__YOUR TASK__
Only one stretch of the data below should be repeated: the lines from the line containing "De vereisten voor" through the line containing "# 3 Hoe het te krijgen", inclusive, exactly as they are.

(Collected data)

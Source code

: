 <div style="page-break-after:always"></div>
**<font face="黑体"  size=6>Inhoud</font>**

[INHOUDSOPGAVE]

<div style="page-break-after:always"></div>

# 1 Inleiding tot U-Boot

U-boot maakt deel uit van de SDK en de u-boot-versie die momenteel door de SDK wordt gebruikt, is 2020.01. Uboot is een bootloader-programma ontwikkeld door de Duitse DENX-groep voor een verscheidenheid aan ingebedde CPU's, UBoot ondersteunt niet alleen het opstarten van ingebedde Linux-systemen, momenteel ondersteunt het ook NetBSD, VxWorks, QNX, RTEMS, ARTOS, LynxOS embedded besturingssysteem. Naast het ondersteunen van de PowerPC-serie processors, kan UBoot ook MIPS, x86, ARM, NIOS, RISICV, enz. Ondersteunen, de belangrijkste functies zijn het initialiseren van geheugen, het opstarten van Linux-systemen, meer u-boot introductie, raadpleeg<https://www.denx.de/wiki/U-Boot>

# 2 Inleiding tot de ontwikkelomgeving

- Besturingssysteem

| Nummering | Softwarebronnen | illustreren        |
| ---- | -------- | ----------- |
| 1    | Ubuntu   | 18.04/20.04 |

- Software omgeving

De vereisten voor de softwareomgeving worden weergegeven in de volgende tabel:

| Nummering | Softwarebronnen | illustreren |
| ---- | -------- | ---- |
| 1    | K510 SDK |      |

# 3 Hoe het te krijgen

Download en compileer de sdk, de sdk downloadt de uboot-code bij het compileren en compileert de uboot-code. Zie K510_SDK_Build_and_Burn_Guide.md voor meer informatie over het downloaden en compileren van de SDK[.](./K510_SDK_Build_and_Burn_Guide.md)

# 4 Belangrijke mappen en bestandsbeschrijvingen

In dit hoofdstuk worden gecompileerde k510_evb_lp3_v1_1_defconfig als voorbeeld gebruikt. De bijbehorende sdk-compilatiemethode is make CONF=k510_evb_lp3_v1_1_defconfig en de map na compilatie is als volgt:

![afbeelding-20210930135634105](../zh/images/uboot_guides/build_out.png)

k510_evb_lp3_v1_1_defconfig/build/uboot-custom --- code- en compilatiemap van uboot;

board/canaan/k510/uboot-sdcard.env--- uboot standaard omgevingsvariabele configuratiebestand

__EXERCISE RESPONSE__
De vereisten voor de softwareomgeving worden weergegeven in de volgende tabel:

| Nummering | Softwarebronnen | illustreren |
| ---- | -------- | ---- |
| 1    | K510 SDK |      |

# 3 Hoe het te krijgen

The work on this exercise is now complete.